Recorded data
# # # # #

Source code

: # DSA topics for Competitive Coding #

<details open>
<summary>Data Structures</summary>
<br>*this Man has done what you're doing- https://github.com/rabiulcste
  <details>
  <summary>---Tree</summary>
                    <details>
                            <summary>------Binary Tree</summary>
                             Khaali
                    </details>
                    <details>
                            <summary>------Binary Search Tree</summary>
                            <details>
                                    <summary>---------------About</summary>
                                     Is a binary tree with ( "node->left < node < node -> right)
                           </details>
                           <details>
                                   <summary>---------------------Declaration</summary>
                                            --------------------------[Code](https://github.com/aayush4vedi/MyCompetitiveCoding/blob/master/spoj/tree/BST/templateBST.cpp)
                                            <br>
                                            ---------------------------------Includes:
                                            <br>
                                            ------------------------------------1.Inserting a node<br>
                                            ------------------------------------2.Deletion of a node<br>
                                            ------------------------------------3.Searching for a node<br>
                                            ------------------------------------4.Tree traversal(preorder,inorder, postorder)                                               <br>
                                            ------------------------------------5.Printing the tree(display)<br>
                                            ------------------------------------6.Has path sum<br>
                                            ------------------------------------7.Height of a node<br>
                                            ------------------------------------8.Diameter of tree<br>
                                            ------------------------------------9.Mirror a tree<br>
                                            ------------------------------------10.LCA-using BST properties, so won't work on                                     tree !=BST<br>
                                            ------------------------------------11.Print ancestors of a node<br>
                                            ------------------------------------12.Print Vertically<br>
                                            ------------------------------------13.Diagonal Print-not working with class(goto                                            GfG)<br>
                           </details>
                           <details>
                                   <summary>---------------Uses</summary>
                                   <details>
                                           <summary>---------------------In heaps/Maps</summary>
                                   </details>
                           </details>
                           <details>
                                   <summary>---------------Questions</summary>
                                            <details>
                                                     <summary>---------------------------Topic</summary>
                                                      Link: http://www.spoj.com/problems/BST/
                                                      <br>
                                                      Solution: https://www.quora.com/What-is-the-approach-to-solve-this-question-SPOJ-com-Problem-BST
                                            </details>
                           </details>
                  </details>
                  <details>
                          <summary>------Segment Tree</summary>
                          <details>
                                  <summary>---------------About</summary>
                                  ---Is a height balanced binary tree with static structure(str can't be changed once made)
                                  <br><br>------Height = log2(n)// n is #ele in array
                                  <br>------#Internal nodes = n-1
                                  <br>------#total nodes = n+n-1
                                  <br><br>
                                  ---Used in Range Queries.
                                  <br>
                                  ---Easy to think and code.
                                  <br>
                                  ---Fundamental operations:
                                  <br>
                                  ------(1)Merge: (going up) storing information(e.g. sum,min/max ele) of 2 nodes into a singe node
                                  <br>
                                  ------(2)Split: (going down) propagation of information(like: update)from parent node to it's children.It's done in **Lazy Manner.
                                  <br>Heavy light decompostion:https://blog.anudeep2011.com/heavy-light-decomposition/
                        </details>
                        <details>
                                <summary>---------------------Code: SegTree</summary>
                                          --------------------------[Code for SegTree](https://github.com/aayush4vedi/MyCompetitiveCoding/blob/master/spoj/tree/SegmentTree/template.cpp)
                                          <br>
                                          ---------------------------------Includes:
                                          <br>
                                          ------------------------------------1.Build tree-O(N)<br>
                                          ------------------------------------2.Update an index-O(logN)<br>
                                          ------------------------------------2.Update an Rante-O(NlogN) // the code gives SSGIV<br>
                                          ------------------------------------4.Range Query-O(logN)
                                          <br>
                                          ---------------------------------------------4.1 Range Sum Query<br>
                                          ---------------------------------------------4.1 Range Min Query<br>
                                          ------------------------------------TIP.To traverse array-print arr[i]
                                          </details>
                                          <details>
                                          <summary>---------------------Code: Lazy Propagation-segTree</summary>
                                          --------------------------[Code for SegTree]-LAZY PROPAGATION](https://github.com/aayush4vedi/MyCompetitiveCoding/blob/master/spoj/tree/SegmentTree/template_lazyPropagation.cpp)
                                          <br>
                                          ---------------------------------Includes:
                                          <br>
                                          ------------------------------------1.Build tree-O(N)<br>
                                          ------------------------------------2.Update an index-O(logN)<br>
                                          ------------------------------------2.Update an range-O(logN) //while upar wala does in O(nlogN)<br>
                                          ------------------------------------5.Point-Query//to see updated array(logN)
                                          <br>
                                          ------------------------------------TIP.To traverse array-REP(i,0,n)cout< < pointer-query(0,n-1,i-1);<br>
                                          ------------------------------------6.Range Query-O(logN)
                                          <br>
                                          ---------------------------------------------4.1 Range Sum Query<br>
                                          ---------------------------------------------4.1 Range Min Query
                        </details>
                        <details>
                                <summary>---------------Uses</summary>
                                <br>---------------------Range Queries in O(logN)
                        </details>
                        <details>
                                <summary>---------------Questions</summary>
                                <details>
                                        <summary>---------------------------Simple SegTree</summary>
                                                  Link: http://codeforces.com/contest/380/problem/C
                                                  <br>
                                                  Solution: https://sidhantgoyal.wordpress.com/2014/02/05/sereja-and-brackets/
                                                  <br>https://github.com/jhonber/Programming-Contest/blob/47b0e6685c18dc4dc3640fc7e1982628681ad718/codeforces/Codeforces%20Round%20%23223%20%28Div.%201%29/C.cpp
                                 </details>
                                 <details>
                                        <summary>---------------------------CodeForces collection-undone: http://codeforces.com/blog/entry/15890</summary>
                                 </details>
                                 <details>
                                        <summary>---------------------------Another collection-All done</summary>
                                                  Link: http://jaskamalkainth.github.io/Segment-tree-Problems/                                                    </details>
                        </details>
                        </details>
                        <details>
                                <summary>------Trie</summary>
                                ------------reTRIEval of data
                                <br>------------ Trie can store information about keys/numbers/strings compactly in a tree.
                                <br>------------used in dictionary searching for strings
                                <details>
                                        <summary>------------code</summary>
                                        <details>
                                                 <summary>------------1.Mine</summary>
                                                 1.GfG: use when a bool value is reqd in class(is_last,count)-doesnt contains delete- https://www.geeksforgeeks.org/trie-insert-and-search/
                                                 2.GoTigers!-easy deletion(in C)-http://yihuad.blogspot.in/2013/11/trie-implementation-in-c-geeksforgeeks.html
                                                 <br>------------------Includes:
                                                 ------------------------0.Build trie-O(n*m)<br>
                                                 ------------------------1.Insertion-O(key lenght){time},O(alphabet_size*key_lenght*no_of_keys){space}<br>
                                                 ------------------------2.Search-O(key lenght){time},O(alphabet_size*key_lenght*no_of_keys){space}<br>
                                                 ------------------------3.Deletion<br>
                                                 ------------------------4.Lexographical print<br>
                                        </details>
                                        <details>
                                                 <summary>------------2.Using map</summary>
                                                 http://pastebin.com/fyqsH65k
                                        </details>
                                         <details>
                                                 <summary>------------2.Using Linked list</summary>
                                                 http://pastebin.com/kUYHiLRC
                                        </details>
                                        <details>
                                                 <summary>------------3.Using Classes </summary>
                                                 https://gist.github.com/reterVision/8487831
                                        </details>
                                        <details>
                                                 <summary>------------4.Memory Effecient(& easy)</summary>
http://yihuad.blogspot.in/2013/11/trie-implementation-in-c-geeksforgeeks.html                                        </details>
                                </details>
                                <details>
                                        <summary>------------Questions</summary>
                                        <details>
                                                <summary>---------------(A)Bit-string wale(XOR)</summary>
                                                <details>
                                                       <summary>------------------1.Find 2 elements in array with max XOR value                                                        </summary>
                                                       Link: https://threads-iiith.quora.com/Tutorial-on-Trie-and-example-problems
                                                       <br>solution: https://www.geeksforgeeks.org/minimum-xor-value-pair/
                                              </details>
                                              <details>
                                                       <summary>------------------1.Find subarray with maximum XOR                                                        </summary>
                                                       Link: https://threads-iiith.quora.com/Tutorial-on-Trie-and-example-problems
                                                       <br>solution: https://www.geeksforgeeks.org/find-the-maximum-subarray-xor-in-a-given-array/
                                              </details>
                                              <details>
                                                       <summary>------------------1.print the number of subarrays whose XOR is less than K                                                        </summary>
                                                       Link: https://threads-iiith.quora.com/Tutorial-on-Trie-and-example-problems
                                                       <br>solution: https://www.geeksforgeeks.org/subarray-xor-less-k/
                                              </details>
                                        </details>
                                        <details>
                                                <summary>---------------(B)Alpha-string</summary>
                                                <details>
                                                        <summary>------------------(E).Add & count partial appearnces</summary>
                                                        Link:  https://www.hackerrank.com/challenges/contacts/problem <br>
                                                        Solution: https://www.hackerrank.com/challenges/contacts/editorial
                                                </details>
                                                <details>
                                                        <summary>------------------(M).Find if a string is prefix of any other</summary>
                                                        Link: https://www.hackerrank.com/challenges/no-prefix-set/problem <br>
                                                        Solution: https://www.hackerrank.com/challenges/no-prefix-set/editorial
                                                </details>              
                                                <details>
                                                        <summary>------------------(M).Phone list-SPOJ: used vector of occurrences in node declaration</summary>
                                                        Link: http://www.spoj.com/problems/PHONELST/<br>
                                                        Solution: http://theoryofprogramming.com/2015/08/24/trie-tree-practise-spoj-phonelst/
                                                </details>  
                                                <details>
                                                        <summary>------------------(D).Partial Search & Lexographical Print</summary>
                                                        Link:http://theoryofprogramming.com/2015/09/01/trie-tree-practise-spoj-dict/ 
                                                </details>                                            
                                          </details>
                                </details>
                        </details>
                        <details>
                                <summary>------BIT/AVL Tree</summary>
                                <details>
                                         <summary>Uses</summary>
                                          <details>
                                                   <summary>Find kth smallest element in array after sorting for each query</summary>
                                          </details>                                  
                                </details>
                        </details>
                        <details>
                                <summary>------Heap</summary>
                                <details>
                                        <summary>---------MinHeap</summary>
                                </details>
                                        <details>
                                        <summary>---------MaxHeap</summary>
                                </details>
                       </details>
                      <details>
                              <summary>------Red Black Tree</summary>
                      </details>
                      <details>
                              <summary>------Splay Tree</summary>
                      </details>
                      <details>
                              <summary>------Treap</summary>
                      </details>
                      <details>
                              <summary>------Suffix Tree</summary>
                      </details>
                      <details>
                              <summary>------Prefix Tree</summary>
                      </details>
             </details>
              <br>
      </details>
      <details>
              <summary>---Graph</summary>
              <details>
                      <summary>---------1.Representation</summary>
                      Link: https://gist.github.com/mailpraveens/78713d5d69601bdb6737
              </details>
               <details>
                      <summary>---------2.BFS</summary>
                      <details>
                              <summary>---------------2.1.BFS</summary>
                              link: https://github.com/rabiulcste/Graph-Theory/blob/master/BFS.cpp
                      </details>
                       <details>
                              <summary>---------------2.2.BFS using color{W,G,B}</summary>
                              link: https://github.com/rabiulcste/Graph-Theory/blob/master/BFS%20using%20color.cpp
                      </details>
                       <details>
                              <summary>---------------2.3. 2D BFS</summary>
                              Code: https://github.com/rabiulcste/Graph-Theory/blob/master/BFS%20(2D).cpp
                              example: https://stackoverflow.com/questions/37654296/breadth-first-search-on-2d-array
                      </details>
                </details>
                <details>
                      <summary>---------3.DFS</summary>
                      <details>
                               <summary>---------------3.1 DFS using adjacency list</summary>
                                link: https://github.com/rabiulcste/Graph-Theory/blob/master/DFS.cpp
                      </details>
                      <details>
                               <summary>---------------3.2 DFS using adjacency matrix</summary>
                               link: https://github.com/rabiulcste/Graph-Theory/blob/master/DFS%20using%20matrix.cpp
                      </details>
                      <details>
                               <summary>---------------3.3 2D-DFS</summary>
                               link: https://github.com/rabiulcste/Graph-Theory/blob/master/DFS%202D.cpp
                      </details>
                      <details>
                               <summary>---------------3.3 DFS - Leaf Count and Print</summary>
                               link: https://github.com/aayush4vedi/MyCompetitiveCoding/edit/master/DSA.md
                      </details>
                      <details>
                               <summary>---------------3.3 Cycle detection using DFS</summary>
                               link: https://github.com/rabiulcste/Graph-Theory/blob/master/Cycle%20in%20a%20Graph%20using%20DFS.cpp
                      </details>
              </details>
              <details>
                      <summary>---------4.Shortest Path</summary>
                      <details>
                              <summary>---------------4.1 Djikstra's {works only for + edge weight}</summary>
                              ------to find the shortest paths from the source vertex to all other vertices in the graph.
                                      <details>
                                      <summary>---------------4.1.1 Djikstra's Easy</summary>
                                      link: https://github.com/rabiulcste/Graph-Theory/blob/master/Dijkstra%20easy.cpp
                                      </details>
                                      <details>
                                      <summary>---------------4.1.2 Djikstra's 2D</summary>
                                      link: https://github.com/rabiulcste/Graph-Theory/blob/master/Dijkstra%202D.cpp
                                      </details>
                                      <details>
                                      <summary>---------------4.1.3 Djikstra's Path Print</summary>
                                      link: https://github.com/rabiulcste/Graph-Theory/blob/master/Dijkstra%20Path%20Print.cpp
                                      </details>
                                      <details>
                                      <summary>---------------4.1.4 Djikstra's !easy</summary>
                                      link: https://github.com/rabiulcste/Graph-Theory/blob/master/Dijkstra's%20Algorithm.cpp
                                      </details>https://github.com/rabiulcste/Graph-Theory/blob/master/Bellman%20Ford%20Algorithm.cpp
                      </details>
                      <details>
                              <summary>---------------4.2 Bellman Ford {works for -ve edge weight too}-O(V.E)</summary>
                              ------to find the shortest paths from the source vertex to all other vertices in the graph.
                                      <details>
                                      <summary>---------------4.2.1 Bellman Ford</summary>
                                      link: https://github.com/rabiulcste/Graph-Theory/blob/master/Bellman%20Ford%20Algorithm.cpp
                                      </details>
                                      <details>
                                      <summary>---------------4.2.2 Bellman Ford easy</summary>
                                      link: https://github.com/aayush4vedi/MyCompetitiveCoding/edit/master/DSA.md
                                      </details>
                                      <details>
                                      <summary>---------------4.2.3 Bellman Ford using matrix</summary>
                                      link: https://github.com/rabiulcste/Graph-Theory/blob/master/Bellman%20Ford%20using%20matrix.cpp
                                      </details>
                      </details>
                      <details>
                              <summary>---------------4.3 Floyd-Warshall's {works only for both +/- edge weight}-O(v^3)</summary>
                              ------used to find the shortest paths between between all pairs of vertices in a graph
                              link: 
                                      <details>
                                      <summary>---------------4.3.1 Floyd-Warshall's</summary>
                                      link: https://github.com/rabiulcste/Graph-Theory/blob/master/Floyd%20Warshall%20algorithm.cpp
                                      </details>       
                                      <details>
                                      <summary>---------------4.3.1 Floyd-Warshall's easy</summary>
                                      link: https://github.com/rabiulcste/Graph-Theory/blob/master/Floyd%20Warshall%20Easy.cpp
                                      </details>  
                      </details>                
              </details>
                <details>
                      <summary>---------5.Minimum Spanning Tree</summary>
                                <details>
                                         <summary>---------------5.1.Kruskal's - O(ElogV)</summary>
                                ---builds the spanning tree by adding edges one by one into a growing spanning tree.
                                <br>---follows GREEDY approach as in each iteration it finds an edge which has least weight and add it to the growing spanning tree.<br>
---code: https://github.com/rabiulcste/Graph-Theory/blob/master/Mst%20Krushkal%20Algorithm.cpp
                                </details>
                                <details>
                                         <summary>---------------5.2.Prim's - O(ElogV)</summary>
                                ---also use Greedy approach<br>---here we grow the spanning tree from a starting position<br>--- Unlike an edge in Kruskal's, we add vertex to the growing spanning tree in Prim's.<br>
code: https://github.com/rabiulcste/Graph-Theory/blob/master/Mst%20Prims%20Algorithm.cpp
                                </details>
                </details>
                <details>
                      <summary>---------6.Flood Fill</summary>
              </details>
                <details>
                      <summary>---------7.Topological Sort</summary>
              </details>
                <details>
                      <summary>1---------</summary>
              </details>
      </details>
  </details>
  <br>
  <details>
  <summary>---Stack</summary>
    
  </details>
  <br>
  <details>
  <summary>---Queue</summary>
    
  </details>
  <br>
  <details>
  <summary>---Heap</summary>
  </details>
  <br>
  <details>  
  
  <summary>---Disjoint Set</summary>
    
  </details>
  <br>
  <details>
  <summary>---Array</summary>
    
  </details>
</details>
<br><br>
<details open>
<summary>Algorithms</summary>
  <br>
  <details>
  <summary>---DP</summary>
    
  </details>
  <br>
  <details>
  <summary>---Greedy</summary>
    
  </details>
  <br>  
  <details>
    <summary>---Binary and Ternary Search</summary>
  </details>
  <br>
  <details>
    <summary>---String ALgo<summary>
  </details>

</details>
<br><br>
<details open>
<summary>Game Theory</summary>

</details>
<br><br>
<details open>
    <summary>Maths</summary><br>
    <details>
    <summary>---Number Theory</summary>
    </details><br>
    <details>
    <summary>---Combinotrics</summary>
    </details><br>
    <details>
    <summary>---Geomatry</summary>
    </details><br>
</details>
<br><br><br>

# # # # #

Above are the records; from them, give again exactly the lines from the one containing "------------------------------------1.Inserting a node<br>" to the one containing "<summary>---------------------------Topic</summary>", both lines included, and nothing more.

                                            ------------------------------------1.Inserting a node<br>
                                            ------------------------------------2.Deletion of a node<br>
                                            ------------------------------------3.Searching for a node<br>
                                            ------------------------------------4.Tree traversal(preorder,inorder, postorder)                                               <br>
                                            ------------------------------------5.Printing the tree(display)<br>
                                            ------------------------------------6.Has path sum<br>
                                            ------------------------------------7.Height of a node<br>
                                            ------------------------------------8.Diameter of tree<br>
                                            ------------------------------------9.Mirror a tree<br>
                                            ------------------------------------10.LCA-using BST properties, so won't work on                                     tree !=BST<br>
                                            ------------------------------------11.Print ancestors of a node<br>
                                            ------------------------------------12.Print Vertically<br>
                                            ------------------------------------13.Diagonal Print-not working with class(goto                                            GfG)<br>
                           </details>
                           <details>
                                   <summary>---------------Uses</summary>
                                   <details>
                                           <summary>---------------------In heaps/Maps</summary>
                                   </details>
                           </details>
                           <details>
                                   <summary>---------------Questions</summary>
                                            <details>
                                                     <summary>---------------------------Topic</summary>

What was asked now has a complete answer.